I see that cosmos advertises running your apps on a vpn built-in. That might be worth looking into. When I switched to self-hosting everything on my “tailnet” and closed incoming ports, a lot of the nice features of Yunohost for maintaining DNS and certs for the various apps stopped being that useful. In this day and age, I think being able to self-host and experiment within a safe VPN environment instead of on the open internet is the way to go.
I liked Yunohost more than CasaOS or Tipi. It explained every step the way I liked. I never tried Cosmos.
I really like CasaOS and if you’re just getting started then it’s really friendly. But if I were to start fresh today I would probably go YunoHost because it seems to have the biggest community around it.
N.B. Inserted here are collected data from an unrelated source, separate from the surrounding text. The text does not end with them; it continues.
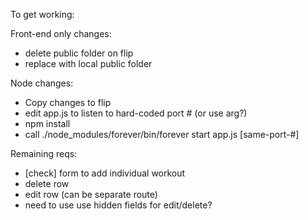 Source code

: To get working:

Front-end only changes:
 - delete public folder on flip
 - replace with local public folder

Node changes:
 - Copy changes to flip
 - edit app.js to listen to hard-coded port # (or use arg?)
 - npm install
 - call ./node_modules/forever/bin/forever start app.js [same-port-#]

Remaining reqs:
 - [check] form to add individual workout
 - delete row
 - edit row (can be separate route)
 - need to use use hidden fields for edit/delete?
Haven’t heard of Cosmos but it looks interesting and seems to have some features like reverse proxy baked in that would otherwise need a container like nginx proxy manager. It doesn’t seem to have very many pre-approved apps however.
Cosmos has a comparison chart if it helps: https://github.com/azukaar/Cosmos-Server?tab=readme-ov-file#what-are-the-differences-with-other-alternatives
Other than that you’ll have to test out what fits your needs best. I use YunoHost and am happy with it, but I don’t expose my services. Backup and update procedures are barebones and I had to do some scripting myself
I’ve seen the chart, but the problem is I don’t understand the point of some of the things in the chart. The installation instructions are also kind of lacking since I don’t understand Docker well, but it just says to install Cosmos via Docker. I could take a couple of days to learn all this and sacrifice my limited family time, for something I think has a potential benefit, or I could just install one of the other two.
If those features are extremely useful and important, then yes, I’ll have to learn it and I guess that makes Cosmos the best choice. If they’re not really needed, then I guess I should pick one of the other two.
Mostly I’ll be running Jellyfish, file storage and retrieval, and eventually probably something for Valetudo in the future. Also considering putting Waydroid in there somehow to run Stube on the TV as well. But would all those features be incredibly important to have something like Cosmos then?
Standalone cosmos installation is now recommended instead of the docker container. It’s technically still beta, but I’ve been running it since February and very happy with it. The dev has indicated updates will focus on the standalone installation going forward.
I have found it’s made everything vastly easier for me - the marketplace, integrated reverse proxy and URL manager mean you can literally spin many services up with a single click. Yet it has sub-menus for docker env and compose data that allow you to dig deeper into how the containers work if you’re interested in it.